İşte, ey benim gibi ihtiyarlık münasebetiyle pek çok dostların firak acılarını çeken ihtiyar ve ihtiyareler!
Sizin en ihtiyarınız her ne kadar zahiren benden yaşlı ise de, manen ben onlardan daha ziyade ihtiyarlığımı tahmin ediyorum.
Çünki fıtratımda rikkat-ı cinsiye ile acımak hissi ziyade bulunduğundan, kendi elemimden başka binler kardeşlerimin elemlerini de o şefkat sırrıyla çektiğimden, yüzler sene yaşamış gibi ihtiyarım.
Ve siz ne kadar firak belasını çekmiş iseniz, benim kadar o belaya maruz kalmamışsınız.
Çünki oğlum yoktur ki yalnız oğlumu düşüneyim.
Bendeki fıtrî olan bu ziyade acımaklık ve şefkat, binler Müslüman evlâdlarının, hattâ masum hayvanların teellümlerine karşı dahi bir rikkat, bir elem, o sırr-ı şefkat ile hissediyordum.
Hususî bir hanem yoktur ki fikrimi yalnız ona hasredeyim; belki bu memleket ile ve belki âlem-i İslâmın kıt'asıyla hanem gibi, hamiyet-i İslâmiye noktasında alâkadarım.
Ve o iki büyük hanedeki dindaşlarımın elemleriyle müteellim ve firaklarıyla mahzun oluyorum!..
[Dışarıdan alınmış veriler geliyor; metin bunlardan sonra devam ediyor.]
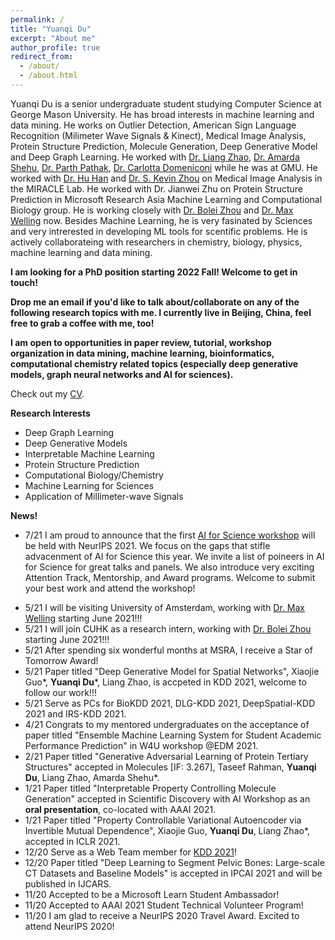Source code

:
 ```yaml
---
permalink: /
title: "Yuanqi Du"
excerpt: "About me"
author_profile: true
redirect_from: 
  - /about/
  - /about.html
---
```


Yuanqi Du is a senior undergraduate student studying Computer Science at George Mason University. He has broad interests in machine learning and data mining. He works on Outlier Detection, American Sign Language Recognition (Milimeter Wave Signals & Kinect), Medical Image Analysis, Protein Structure Prediction, Molecule Generation, Deep Generative Model and Deep Graph Learning. He worked with [Dr. Liang Zhao](http://cs.emory.edu/~lzhao41/), [Dr. Amarda Shehu](https://cs.gmu.edu/~ashehu/), [Dr. Parth Pathak](http://www.phpathak.com/), [Dr. Carlotta Domeniconi](https://scholar.google.com.hk/citations?user=aKkIMogAAAAJ&hl=en) while he was at GMU. He worked with [Dr. Hu Han](https://sites.google.com/site/huhanhomepage/) and [Dr. S. Kevin Zhou](https://scholar.google.com/citations?user=8eNm2GMAAAAJ&hl=zh-CN) on Medical Image Analysis in the MIRACLE Lab. He worked with Dr. Jianwei Zhu on Protein Structure Prediction in Microsoft Research Asia Machine Learning and Computational Biology group. He is working closely with [Dr. Bolei Zhou](http://bzhou.ie.cuhk.edu.hk/) and [Dr. Max Welling](https://staff.fnwi.uva.nl/m.welling/) now. Besides Machine Learning, he is very fasinated by Sciences and very intrerested in developing ML tools for scentific problems. He is actively collaborateing with researchers in chemistry, biology, physics, machine learning and data mining.


**I am looking for a PhD position starting 2022 Fall! Welcome to get in touch!**

**Drop me an email if you'd like to talk about/collaborate on any of the following research topics with me. I currently live in Beijing, China, feel free to grab a coffee with me, too!**

**I am open to opportunities in paper review, tutorial, workshop organization in data mining, machine learning, bioinformatics, computational chemistry related topics (especially deep generative models, graph neural networks and AI for sciences).**


Check out my [CV](https://yuanqidu.github.io/cv/).
<!--and [a pdf version](https://yuanqidu.github.io/files/Yuanqi_Du_CV.pdf)-->


**Research Interests**
  * Deep Graph Learning
  * Deep Generative Models
  * Interpretable Machine Learning
  * Protein Structure Prediction
  * Computational Biology/Chemistry
  * Machine Learning for Sciences
  * Application of Millimeter-wave Signals
  
**News!**
* 7/21 I am proud to announce that the first [AI for Science workshop](https://ai4sciencecommunity.github.io/) will be held with NeurIPS 2021. We focus on the gaps that stifle advacenment of AI for Science this year. We invite a list of poineers in AI for Science for great talks and panels. We also introduce very exciting Attention Track, Mentorship, and Award programs. Welcome to submit your best work and attend the workshop!
<!--* 6/21 We release the first large-scale graph generative dataset collection **GraphGen** version 1.0, the version 2.0 will be coming up soon.-->
* 5/21 I will be visiting University of Amsterdam, working with [Dr. Max Welling](https://staff.fnwi.uva.nl/m.welling/) starting June 2021!!!
* 5/21 I will join CUHK as a research intern, working with [Dr. Bolei Zhou](http://bzhou.ie.cuhk.edu.hk/) starting June 2021!!!
* 5/21 After spending six wonderful months at MSRA, I receive a Star of Tomorrow Award!
* 5/21 Paper titled "Deep Generative Model for Spatial Networks", Xiaojie Guo\*, **Yuanqi Du**\*, Liang Zhao, is accpeted in KDD 2021, welcome to follow our work!!!
* 5/21 Serve as PCs for BioKDD 2021, DLG-KDD 2021, DeepSpatial-KDD 2021 and IRS-KDD 2021.
* 4/21 Congrats to my mentored undergraduates on the acceptance of paper titled "Ensemble Machine Learning System for Student Academic Performance Prediction" in W4U workshop @EDM 2021.
* 2/21 Paper titled "Generative Adversarial Learning of Protein Tertiary Structures" accepted in Molecules [IF: 3.267], Taseef Rahman, **Yuanqi Du**, Liang Zhao, Amarda Shehu\*.
* 1/21 Paper titled "Interpretable Property Controlling Molecule Generation" accepted in Scientific Discovery with AI Workshop as an **oral presentation**, co-located with AAAI 2021.
* 1/21 Paper titled "Property Controllable Variational Autoencoder via Invertible Mutual Dependence", Xiaojie Guo, **Yuanqi Du**, Liang Zhao\*, accepted in ICLR 2021.
* 12/20 Serve as a Web Team member for [KDD 2021](https://www.kdd.org/kdd2021/)!
* 12/20 Paper titled "Deep Learning to Segment Pelvic Bones: Large-scale CT Datasets and Baseline Models" is accepted in IPCAI 2021 and will be published in IJCARS.  
* 11/20 Accepted to be a Microsoft Learn Student Ambassador!
* 11/20 Accepted to AAAI 2021 Student Technical Volunteer Program!
* 11/20 I am glad to receive a NeurIPS 2020 Travel Award. Excited to attend NeurIPS 2020!
<!--* 10/20 I am glad to receive the AIJ AIIDE 2020 Attendance Fellowship! Thanks, AIJ! Can't wait to see the battle between AI agents and human players in strategy games like StarCraft!-->
<!--* 09/20 Our [DeepASL Dataset](https://sites.google.com/view/deepasldataset/home) is publicly available, the dataset constains ASL single-word signs, sentences and non-manual markers collected from Professional ASL users using an FMCW Signal Sensor-->
<!--* 07/20 Paper titled "Interpretable Molecule Generation via Disentanglement Learning" accepted at ACM Conference of Bioinformatics and Computational Biology (BCB) Workshops: Computational Structural Biology Workshop (CSBW) 2020, 8 pages, in proceedings of ACM BCB 20-->
<!--* 07/20 Paper titled "From Interatomic Distances to Protein Tertiary Structures with a Deep Convolutional Neural Network" accepted at ACM Conference of Bioinformatics and Computational Biology (BCB) Workshops: Computational Structural Biology Workshop (CSBW) 2020, 8 pages, in proceedings of ACM BCB 20-->

<!--**Preprints (under review)**-->
<!--* Disentangled Deep Generative Model for Spatial Networks, submitted to a major Data Mining conference, Xiaojie Guo\*, **Yuanqi Du**\*, Liang Zhao.-->
<!--* Controllable Molecular Graph Generation via Monotonic Constraints, submitted to a major Data Mining conference, **Yuanqi Du**, Xiaojie Guo, Amarda Shehu, Liang Zhao.-->
<!--* Where is the disease? Semi-supervised pseudo-normality synthesis from an abnormal image, submitted to a major Medical Image Analysis conference, **Yuanqi Du**, Quan Quan, Han Hu, S. Kevin Zhou.-->
<!--* CT Film Recovery via Disentangling Geometric Deformation and Photometric Degradation: Simulated Datasets and Deep Models, submitted to a major Medical Image Analysis conference, Quan Quan, Qiyuan Wang, Liu Li, **Yuanqi Du**, S. Kevin Zhou.-->
  

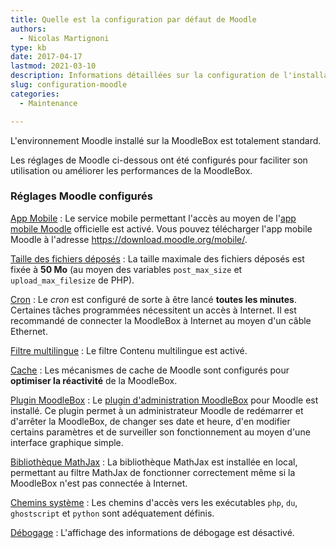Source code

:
 ```yaml
---
title: Quelle est la configuration par défaut de Moodle
authors:
  - Nicolas Martignoni
type: kb
date: 2017-04-17
lastmod: 2021-03-10
description: Informations détaillées sur la configuration de l'installation de Moodle de la MoodleBox
slug: configuration-moodle
categories:
  - Maintenance

---
```

L'environnement Moodle installé sur la MoodleBox est totalement standard.

Les réglages de Moodle ci-dessous ont été configurés pour faciliter son utilisation ou améliorer les performances de la MoodleBox.

### Réglages Moodle configurés

[App Mobile](http://moodlebox.home/admin/category.php?category=mobileapp)
:   Le service mobile permettant l'accès au moyen de l'[app mobile Moodle][1] officielle est activé. Vous pouvez télécharger l'app mobile Moodle à l'adresse https://download.moodle.org/mobile/.

[Taille des fichiers déposés](http://moodlebox.home/admin/settings.php?section=sitepolicies#admin-maxbytes)
:   La taille maximale des fichiers déposés est fixée à __50 Mo__ (au moyen des variables `post_max_size` et `upload_max_filesize` de PHP).

[Cron](http://moodlebox.home/admin/tool/task/scheduledtasks.php)
:   Le _cron_ est configuré de sorte à être lancé __toutes les minutes__. Certaines tâches programmées nécessitent un accès à Internet. Il est recommandé de connecter la MoodleBox à Internet au moyen d'un câble Ethernet.

[Filtre multilingue](http://moodlebox.home/admin/settings.php?section=filtersettingmultilang)
:   Le filtre Contenu multilingue est activé.

[Cache](http://moodlebox.home/cache/admin.php)
:   Les mécanismes de cache de Moodle sont configurés pour __optimiser la réactivité__ de la MoodleBox.

[Plugin MoodleBox](http://moodlebox.home/admin/category.php?category=moodlebox)
:   Le [plugin d'administration MoodleBox][2] pour Moodle est installé. Ce plugin permet à un administrateur Moodle de redémarrer et d'arrêter la MoodleBox, de changer ses date et heure, d'en modifier certains paramètres et de surveiller son fonctionnement au moyen d'une interface graphique simple.

[Bibliothèque MathJax](http://moodlebox.home/admin/settings.php?section=filtersettingmathjaxloader)
:   La bibliothèque MathJax est installée en local, permettant au filtre MathJax de fonctionner correctement même si la MoodleBox n'est pas connectée à Internet.

[Chemins système](http://moodlebox.home/admin/settings.php?section=systempaths)
:   Les chemins d'accès vers les exécutables `php`, `du`, `ghostscript` et `python` sont adéquatement définis.

[Débogage](http://moodlebox.home/admin/settings.php?section=debugging)
:   L'affichage des informations de débogage est désactivé.

 [1]: https://download.moodle.org/mobile/
 [2]: https://moodle.org/plugins/tool_moodlebox
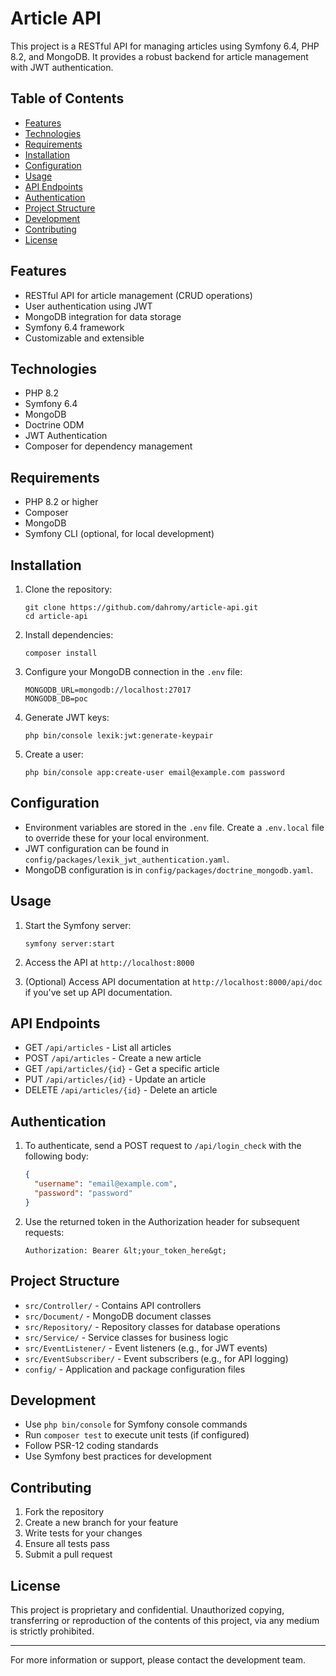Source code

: # Article API

This project is a RESTful API for managing articles using Symfony 6.4, PHP 8.2, and MongoDB. It provides a robust backend for article management with JWT authentication.

## Table of Contents

- [Features](#features)
- [Technologies](#technologies)
- [Requirements](#requirements)
- [Installation](#installation)
- [Configuration](#configuration)
- [Usage](#usage)
- [API Endpoints](#api-endpoints)
- [Authentication](#authentication)
- [Project Structure](#project-structure)
- [Development](#development)
- [Contributing](#contributing)
- [License](#license)

## Features

- RESTful API for article management (CRUD operations)
- User authentication using JWT
- MongoDB integration for data storage
- Symfony 6.4 framework
- Customizable and extensible

## Technologies

- PHP 8.2
- Symfony 6.4
- MongoDB
- Doctrine ODM
- JWT Authentication
- Composer for dependency management

## Requirements

- PHP 8.2 or higher
- Composer
- MongoDB
- Symfony CLI (optional, for local development)

## Installation

1. Clone the repository:
   ```
   git clone https://github.com/dahromy/article-api.git
   cd article-api
   ```

2. Install dependencies:
   ```
   composer install
   ```

3. Configure your MongoDB connection in the `.env` file:
   ```
   MONGODB_URL=mongodb://localhost:27017
   MONGODB_DB=poc
   ```

4. Generate JWT keys:
   ```
   php bin/console lexik:jwt:generate-keypair
   ```

5. Create a user:
   ```
   php bin/console app:create-user email@example.com password
   ```

## Configuration

- Environment variables are stored in the `.env` file. Create a `.env.local` file to override these for your local environment.
- JWT configuration can be found in `config/packages/lexik_jwt_authentication.yaml`.
- MongoDB configuration is in `config/packages/doctrine_mongodb.yaml`.

## Usage

1. Start the Symfony server:
   ```
   symfony server:start
   ```

2. Access the API at `http://localhost:8000`

3. (Optional) Access API documentation at `http://localhost:8000/api/doc` if you've set up API documentation.

## API Endpoints

- GET `/api/articles` - List all articles
- POST `/api/articles` - Create a new article
- GET `/api/articles/{id}` - Get a specific article
- PUT `/api/articles/{id}` - Update an article
- DELETE `/api/articles/{id}` - Delete an article

## Authentication

1. To authenticate, send a POST request to `/api/login_check` with the following body:
   ```json
   {
     "username": "email@example.com",
     "password": "password"
   }
   ```

2. Use the returned token in the Authorization header for subsequent requests:
   ```
   Authorization: Bearer &lt;your_token_here&gt;
   ```

## Project Structure

- `src/Controller/` - Contains API controllers
- `src/Document/` - MongoDB document classes
- `src/Repository/` - Repository classes for database operations
- `src/Service/` - Service classes for business logic
- `src/EventListener/` - Event listeners (e.g., for JWT events)
- `src/EventSubscriber/` - Event subscribers (e.g., for API logging)
- `config/` - Application and package configuration files

## Development

- Use `php bin/console` for Symfony console commands
- Run `composer test` to execute unit tests (if configured)
- Follow PSR-12 coding standards
- Use Symfony best practices for development

## Contributing

1. Fork the repository
2. Create a new branch for your feature
3. Write tests for your changes
4. Ensure all tests pass
5. Submit a pull request

## License

This project is proprietary and confidential. Unauthorized copying, transferring or reproduction of the contents of this project, via any medium is strictly prohibited.

---

For more information or support, please contact the development team.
İşte bütün ihtiyarlığımdan ve firak belalarından gelen teessüratıma, bana nur-u iman tam kâfi geldi; kırılmaz bir rica, kopmaz bir ümid, sönmez bir ziya, bitmez bir teselli verdi.
Elbette sizlere ihtiyarlıktan gelen karanlık ve gaflet ve teessürat ve teellümata; iman kâfi ve vâfidir.
Asıl en karanlıklı ve en nursuz ve tesellisiz ihtiyarlık ve en elîm ve müdhiş firak, ehl-i dalaletin ve ehl-i sefahetin ihtiyarlıklarıdır ve firaklarıdır.
O rica ve ziya ve teselli veren imanı zevketmek ve tesiratını hissetmek için, ihtiyarlığa lâyık ve İslâmiyete muvafık ubudiyetkârane bir tavr-ı şuurdarane takınmakla olur.
Yoksa gençlere benzemeye çalışmak ve onların sarhoşça gafletlerine başını sokup ihtiyarlığını unutmakla değildir.
خَيْرُ شَبَابِكُمْ مَنْ تَشَبَّهَ بِكُهُولِكُمْ وَشَرُّ كُهُولِكُمْ مَنْ تَشَبَّهَ بِشَبَابِكُمْ
-ev kema kal- mealindeki hadîsi düşününüz.
Yani: "Gençlerinizin en iyisi, temkinde ve sefahetlerden çekilmekte ihtiyarlara benzeyenlerdir.
Ve ihtiyarlarınızın en fenası, sefahette ve başını gaflete sokmakta gençlere benzeyenlerdir."
Ey kardeşlerim ihtiyarlar ve hemşire ihtiyareler!
Hadîs-i şerifte vardır ki: "Altmış yetmiş yaşlarında ihtiyar bir mü'min, dergâh-ı İlahiyeye elini kaldırıp dua ederken, rahmet-i İlahiye onun elini boş döndürmeye hicab ediyor." Madem rahmet size karşı böyle hürmet ediyor.. siz de rahmetin bu hürmetini ubudiyetinizle ihtiram ediniz.